Every entry that follows should be repeated exactly; drop the images.

##### DATASET CONTENT #####

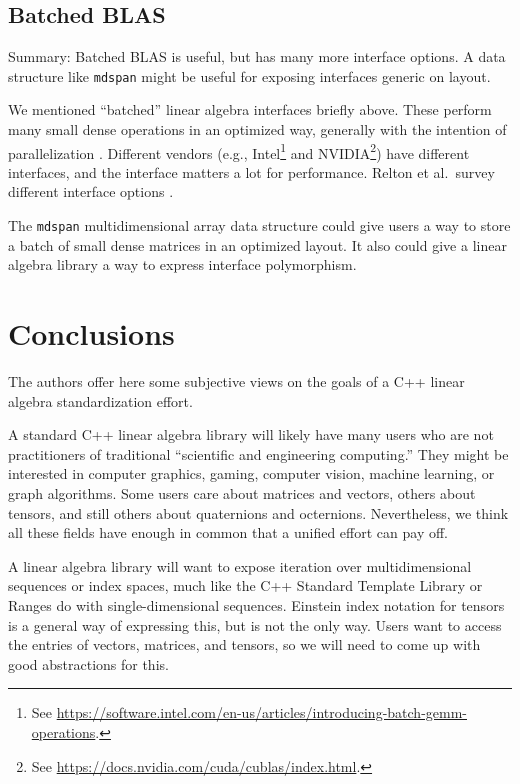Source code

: \subsection{Batched BLAS}
\label{SS:other-standards:batched}

Summary: Batched BLAS is useful, but has many more interface options.
A data structure like \texttt{mdspan} \cite{P0009r8} might be useful
for exposing interfaces generic on layout.

We mentioned ``batched'' linear algebra interfaces briefly above.
These perform many small dense operations in an optimized way,
generally with the intention of parallelization
\cite{dongarra2016batched}.  Different vendors (e.g.,
Intel\footnote{See
  \url{https://software.intel.com/en-us/articles/introducing-batch-gemm-operations}.}
and NVIDIA\footnote{See
  \url{https://docs.nvidia.com/cuda/cublas/index.html}.}) have
different interfaces, and the interface matters a lot for performance.
Relton et al.\ survey different interface options
\cite{relton2016comparison}.

The \texttt{mdspan} \cite{P0009r8} multidimensional array data
structure could give users a way to store a batch of small dense
matrices in an optimized layout.  It also could give a linear algebra
library a way to express interface polymorphism.

\section{Conclusions}
\label{S:conclusions}

The authors offer here some subjective views on the goals of a C++
linear algebra standardization effort.

A standard C++ linear algebra library will likely have many users who
are not practitioners of traditional ``scientific and engineering
computing.''  They might be interested in computer graphics, gaming,
computer vision, machine learning, or graph algorithms.  Some users
care about matrices and vectors, others about tensors, and still
others about quaternions and octernions.  Nevertheless, we think all
these fields have enough in common that a unified effort can pay off.

A linear algebra library will want to expose iteration over
multidimensional sequences or index spaces, much like the C++ Standard
Template Library or Ranges do with single-dimensional sequences.
Einstein index notation for tensors is a general way of expressing
this, but is not the only way.  Users want to access the entries of
vectors, matrices, and tensors, so we will need to come up with good
abstractions for this.

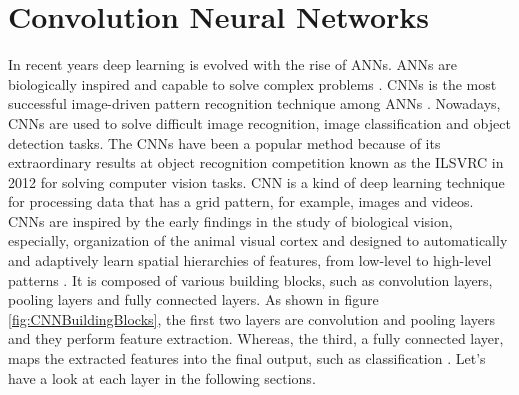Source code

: \newpage
\section{Convolution Neural Networks}\label{CNNs}

In recent years deep learning is evolved with the rise of \acp{ANN}. \acp{ANN} are biologically inspired and capable to solve complex problems \cite{oshea2015introduction}. \acp{CNN} is the most successful image-driven pattern recognition technique among \acp{ANN} \cite{oshea2015introduction}. Nowadays, \acp{CNN} are used to solve difficult image recognition, image classification and object detection tasks. The \acp{CNN} have been a popular method because of its extraordinary results at object recognition competition known as the \ac{ILSVRC} in 2012 for solving computer vision tasks. \ac{CNN} is a kind of deep learning technique for processing data that has a grid pattern, for example, images and videos. \acp{CNN} are inspired by the early findings in the study of biological vision, especially, organization of the animal visual cortex \cite{Hubel.1968} \cite{Fukushima.1980} \cite{10.5555/3153997} and designed to automatically and adaptively learn spatial hierarchies of features, from low-level to high-level patterns \cite{10.5555/3153997}. It is composed of various building blocks, such as convolution layers, pooling layers and fully connected layers. As shown in figure \ref{fig:CNNBuildingBlocks}, the first two layers are convolution and pooling layers and they perform feature extraction. Whereas, the third, a fully connected layer, maps the extracted features into the final output, such as classification \cite{articleCNNs}. Let's have a look at each layer in the following sections.



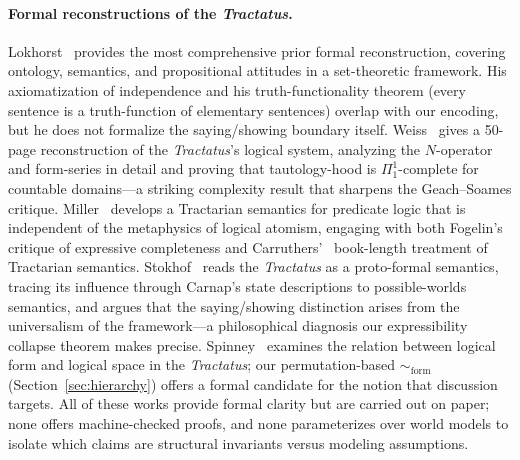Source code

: \documentclass[10pt, letterpaper]{article}
\theoremstyle{definition}
\theoremstyle{remark}
\newcommand{\formEq}{\sim_{\mathrm{form}}}
\begin{document}
\paragraph{Formal reconstructions of the \emph{Tractatus}.}
Lokhorst~\cite{lokhorst1988} provides the most comprehensive
prior formal reconstruction, covering ontology, semantics, and
propositional attitudes in a set-theoretic framework.  His
axiomatization of independence and his truth-functionality
theorem (every sentence is a truth-function of elementary
sentences) overlap with our encoding, but he does not formalize
the saying/showing boundary itself.
Weiss~\cite{weiss2017} gives a 50-page reconstruction of the
\emph{Tractatus}'s logical system, analyzing the $N$-operator
and form-series in detail and proving that tautology-hood is
$\Pi^1_1$-complete for countable domains---a striking
complexity result that sharpens the Geach--Soames critique.
Miller~\cite{miller1995} develops a Tractarian semantics for
predicate logic that is independent of the metaphysics of
logical atomism, engaging with both Fogelin's~\cite{fogelin1987}
critique of expressive completeness and Carruthers'~\cite{carruthers1989}
book-length treatment of Tractarian semantics.
Stokhof~\cite{stokhof2008} reads the \emph{Tractatus} as a
proto-formal semantics, tracing its influence through Carnap's
state descriptions to possible-worlds semantics, and argues
that the saying/showing distinction arises from the
universalism of the framework---a philosophical diagnosis our
expressibility collapse theorem makes precise.
Spinney~\cite{spinney2022} examines the relation between logical
form and logical space in the \emph{Tractatus}; our
permutation-based $\formEq$ (Section~\ref{sec:hierarchy})
offers a formal candidate for the notion that discussion
targets.
All of these works provide formal clarity but are carried out
on paper; none offers machine-checked proofs, and none
parameterizes over world models to isolate which claims are
structural invariants versus modeling assumptions.
\end{document}
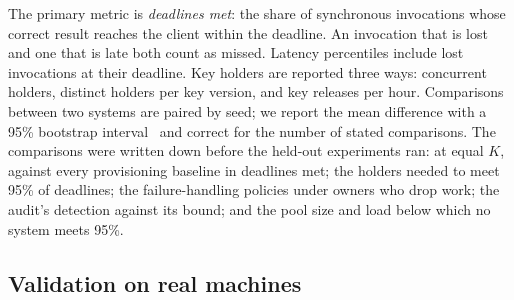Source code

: The primary metric is \emph{deadlines met}: the share of synchronous invocations whose correct result reaches the
client within the deadline. An invocation that is lost and one that is late both count as missed. Latency percentiles
include lost invocations at their deadline. Key holders are reported three ways: concurrent holders, distinct holders
per key version, and key releases per hour. Comparisons between two systems are paired by seed; we report the mean
difference with a 95\% bootstrap interval~\cite{efron1993bootstrap} and correct for the number of stated
comparisons. The comparisons were written down before the held-out experiments ran: at equal $K$, \voss{} against
every provisioning baseline in deadlines met; the holders needed to meet 95\% of deadlines; the failure-handling
policies under owners who drop work; the audit's detection against its bound; and the pool size and load below which
no system meets 95\%.

\subsection{Validation on real machines}
\label{sec:validation}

#####

» EXERCISE SOLUTION:
Source code

: \subsection{Batched BLAS}
\label{SS:other-standards:batched}

Summary: Batched BLAS is useful, but has many more interface options.
A data structure like \texttt{mdspan} \cite{P0009r8} might be useful
for exposing interfaces generic on layout.

We mentioned ``batched'' linear algebra interfaces briefly above.
These perform many small dense operations in an optimized way,
generally with the intention of parallelization
\cite{dongarra2016batched}.  Different vendors (e.g.,
Intel\footnote{See
  \url{https://software.intel.com/en-us/articles/introducing-batch-gemm-operations}.}
and NVIDIA\footnote{See
  \url{https://docs.nvidia.com/cuda/cublas/index.html}.}) have
different interfaces, and the interface matters a lot for performance.
Relton et al.\ survey different interface options
\cite{relton2016comparison}.

The \texttt{mdspan} \cite{P0009r8} multidimensional array data
structure could give users a way to store a batch of small dense
matrices in an optimized layout.  It also could give a linear algebra
library a way to express interface polymorphism.

\section{Conclusions}
\label{S:conclusions}

The authors offer here some subjective views on the goals of a C++
linear algebra standardization effort.

A standard C++ linear algebra library will likely have many users who
are not practitioners of traditional ``scientific and engineering
computing.''  They might be interested in computer graphics, gaming,
computer vision, machine learning, or graph algorithms.  Some users
care about matrices and vectors, others about tensors, and still
others about quaternions and octernions.  Nevertheless, we think all
these fields have enough in common that a unified effort can pay off.

A linear algebra library will want to expose iteration over
multidimensional sequences or index spaces, much like the C++ Standard
Template Library or Ranges do with single-dimensional sequences.
Einstein index notation for tensors is a general way of expressing
this, but is not the only way.  Users want to access the entries of
vectors, matrices, and tensors, so we will need to come up with good
abstractions for this.

Source code

: \newpage
\section{Convolution Neural Networks}\label{CNNs}

In recent years deep learning is evolved with the rise of \acp{ANN}. \acp{ANN} are biologically inspired and capable to solve complex problems \cite{oshea2015introduction}. \acp{CNN} is the most successful image-driven pattern recognition technique among \acp{ANN} \cite{oshea2015introduction}. Nowadays, \acp{CNN} are used to solve difficult image recognition, image classification and object detection tasks. The \acp{CNN} have been a popular method because of its extraordinary results at object recognition competition known as the \ac{ILSVRC} in 2012 for solving computer vision tasks. \ac{CNN} is a kind of deep learning technique for processing data that has a grid pattern, for example, images and videos. \acp{CNN} are inspired by the early findings in the study of biological vision, especially, organization of the animal visual cortex \cite{Hubel.1968} \cite{Fukushima.1980} \cite{10.5555/3153997} and designed to automatically and adaptively learn spatial hierarchies of features, from low-level to high-level patterns \cite{10.5555/3153997}. It is composed of various building blocks, such as convolution layers, pooling layers and fully connected layers. As shown in figure \ref{fig:CNNBuildingBlocks}, the first two layers are convolution and pooling layers and they perform feature extraction. Whereas, the third, a fully connected layer, maps the extracted features into the final output, such as classification \cite{articleCNNs}. Let's have a look at each layer in the following sections.



Source code

: \documentclass[10pt, letterpaper]{article}
\theoremstyle{definition}
\theoremstyle{remark}
\newcommand{\formEq}{\sim_{\mathrm{form}}}
\begin{document}
\paragraph{Formal reconstructions of the \emph{Tractatus}.}
Lokhorst~\cite{lokhorst1988} provides the most comprehensive
prior formal reconstruction, covering ontology, semantics, and
propositional attitudes in a set-theoretic framework.  His
axiomatization of independence and his truth-functionality
theorem (every sentence is a truth-function of elementary
sentences) overlap with our encoding, but he does not formalize
the saying/showing boundary itself.
Weiss~\cite{weiss2017} gives a 50-page reconstruction of the
\emph{Tractatus}'s logical system, analyzing the $N$-operator
and form-series in detail and proving that tautology-hood is
$\Pi^1_1$-complete for countable domains---a striking
complexity result that sharpens the Geach--Soames critique.
Miller~\cite{miller1995} develops a Tractarian semantics for
predicate logic that is independent of the metaphysics of
logical atomism, engaging with both Fogelin's~\cite{fogelin1987}
critique of expressive completeness and Carruthers'~\cite{carruthers1989}
book-length treatment of Tractarian semantics.
Stokhof~\cite{stokhof2008} reads the \emph{Tractatus} as a
proto-formal semantics, tracing its influence through Carnap's
state descriptions to possible-worlds semantics, and argues
that the saying/showing distinction arises from the
universalism of the framework---a philosophical diagnosis our
expressibility collapse theorem makes precise.
Spinney~\cite{spinney2022} examines the relation between logical
form and logical space in the \emph{Tractatus}; our
permutation-based $\formEq$ (Section~\ref{sec:hierarchy})
offers a formal candidate for the notion that discussion
targets.
All of these works provide formal clarity but are carried out
on paper; none offers machine-checked proofs, and none
parameterizes over world models to isolate which claims are
structural invariants versus modeling assumptions.
\end{document}
Source code

: The primary metric is \emph{deadlines met}: the share of synchronous invocations whose correct result reaches the
client within the deadline. An invocation that is lost and one that is late both count as missed. Latency percentiles
include lost invocations at their deadline. Key holders are reported three ways: concurrent holders, distinct holders
per key version, and key releases per hour. Comparisons between two systems are paired by seed; we report the mean
difference with a 95\% bootstrap interval~\cite{efron1993bootstrap} and correct for the number of stated
comparisons. The comparisons were written down before the held-out experiments ran: at equal $K$, \voss{} against
every provisioning baseline in deadlines met; the holders needed to meet 95\% of deadlines; the failure-handling
policies under owners who drop work; the audit's detection against its bound; and the pool size and load below which
no system meets 95\%.

\subsection{Validation on real machines}
\label{sec:validation}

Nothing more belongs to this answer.